*** DATA FOR THE TASK Section Begins ***
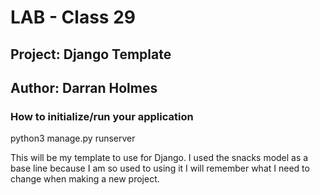 # LAB - Class 29

## Project: Django Template

## Author: Darran Holmes

### How to initialize/run your application

python3 manage.py runserver

This will be my template to use for Django. I used the snacks model as a base line
because I am so used to using it I will remember what I need to change when making a new project.

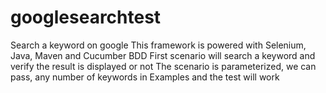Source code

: # googlesearchtest
Search a keyword on google
This framework is powered with Selenium, Java, Maven and Cucumber BDD 
First scenario will search a keyword and verify the result is displayed or not
The scenario is parameterized, we can pass, any number of keywords in Examples and the test will work
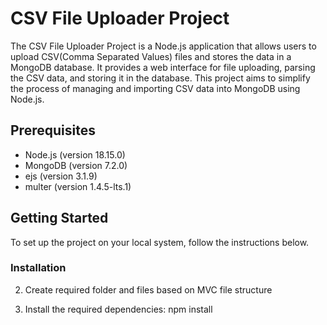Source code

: # CSV File Uploader Project

The CSV File Uploader Project is a Node.js application that allows users to upload CSV(Comma Separated Values) files and stores the data in a MongoDB database. It provides a web interface for file uploading, parsing the CSV data, and storing it in the database. This project aims to simplify the process of managing and importing CSV data into MongoDB using Node.js.

## Prerequisites

- Node.js (version 18.15.0)
- MongoDB (version 7.2.0)
- ejs (version 3.1.9)
- multer (version 1.4.5-lts.1)

## Getting Started

To set up the project on your local system, follow the instructions below.

### Installation



2. Create required folder and files based on MVC file structure

3. Install the required dependencies:
   npm install


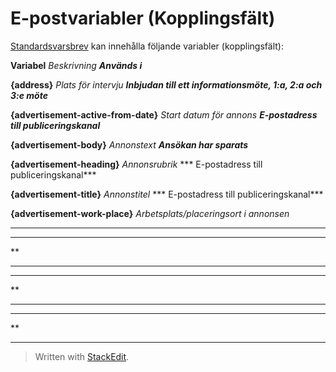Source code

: # E-postvariabler (Kopplingsfält)

[Standardsvarsbrev](standard_response_email_types.htm)  kan innehålla följande variabler (kopplingsfält):

**Variabel**
*Beskrivning*
***Används i***

**{address}**
*Plats för intervju*
***Inbjudan till ett informationsmöte, 1:a, 2:a och 3:e möte***

**{advertisement-active-from-date}**
*Start datum för annons*
***E-postadress till publiceringskanal***

**{advertisement-body}**
*Annonstext*
***Ansökan har sparats***

**{advertisement-heading}**
*Annonsrubrik*
***  E-postadress till publiceringskanal***

**{advertisement-title}**
*Annonstitel*
***  E-postadress till publiceringskanal***

**{advertisement-work-place}**
*Arbetsplats/placeringsort i annonsen*
******

****
**
******

****
**
******

****
**
******

> Written with [StackEdit](https://stackedit.io/).
<!--stackedit_data:
eyJoaXN0b3J5IjpbMTUyOTUxMjYyNSwtMTY5Mzc0MjM1OCwxMz
EzMDQ5OTE5XX0=
-->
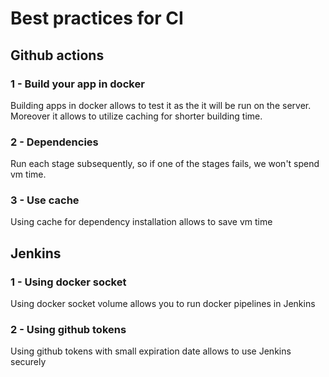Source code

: # Best practices for CI
## Github actions
### 1 - Build your app in docker
Building apps in docker allows to test it as the it will be run on the server.
Moreover it allows to utilize caching for shorter building time.
### 2 - Dependencies
Run each stage subsequently, so if one of the stages fails, we won't spend vm time. 
### 3 - Use cache
Using cache for dependency installation allows to save vm time

## Jenkins
### 1 - Using docker socket
Using docker socket volume allows you to run docker pipelines in Jenkins
### 2 - Using github tokens
Using github tokens with small expiration date allows to use Jenkins securely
*** DATA FOR THE TASK Section Ends ***
**YOUR GOAL**
Print the records above again exactly. Leave out the images.

**TASK SOLUTION**
 # LAB - Class 29

## Project: Django Template

## Author: Darran Holmes

### How to initialize/run your application

python3 manage.py runserver

This will be my template to use for Django. I used the snacks model as a base line
because I am so used to using it I will remember what I need to change when making a new project.

Source code

: # googlesearchtest
Search a keyword on google
This framework is powered with Selenium, Java, Maven and Cucumber BDD 
First scenario will search a keyword and verify the result is displayed or not
The scenario is parameterized, we can pass, any number of keywords in Examples and the test will work
Source code

: # CSV File Uploader Project

The CSV File Uploader Project is a Node.js application that allows users to upload CSV(Comma Separated Values) files and stores the data in a MongoDB database. It provides a web interface for file uploading, parsing the CSV data, and storing it in the database. This project aims to simplify the process of managing and importing CSV data into MongoDB using Node.js.

## Prerequisites

- Node.js (version 18.15.0)
- MongoDB (version 7.2.0)
- ejs (version 3.1.9)
- multer (version 1.4.5-lts.1)

## Getting Started

To set up the project on your local system, follow the instructions below.

### Installation



2. Create required folder and files based on MVC file structure

3. Install the required dependencies:
   npm install


Source code

: # E-postvariabler (Kopplingsfält)

[Standardsvarsbrev](standard_response_email_types.htm)  kan innehålla följande variabler (kopplingsfält):

**Variabel**
*Beskrivning*
***Används i***

**{address}**
*Plats för intervju*
***Inbjudan till ett informationsmöte, 1:a, 2:a och 3:e möte***

**{advertisement-active-from-date}**
*Start datum för annons*
***E-postadress till publiceringskanal***

**{advertisement-body}**
*Annonstext*
***Ansökan har sparats***

**{advertisement-heading}**
*Annonsrubrik*
***  E-postadress till publiceringskanal***

**{advertisement-title}**
*Annonstitel*
***  E-postadress till publiceringskanal***

**{advertisement-work-place}**
*Arbetsplats/placeringsort i annonsen*
******

****
**
******

****
**
******

****
**
******

> Written with [StackEdit](https://stackedit.io/).
<!--stackedit_data:
eyJoaXN0b3J5IjpbMTUyOTUxMjYyNSwtMTY5Mzc0MjM1OCwxMz
EzMDQ5OTE5XX0=
-->
Source code

: # Best practices for CI
## Github actions
### 1 - Build your app in docker
Building apps in docker allows to test it as the it will be run on the server.
Moreover it allows to utilize caching for shorter building time.
### 2 - Dependencies
Run each stage subsequently, so if one of the stages fails, we won't spend vm time. 
### 3 - Use cache
Using cache for dependency installation allows to save vm time

## Jenkins
### 1 - Using docker socket
Using docker socket volume allows you to run docker pipelines in Jenkins
### 2 - Using github tokens
Using github tokens with small expiration date allows to use Jenkins securely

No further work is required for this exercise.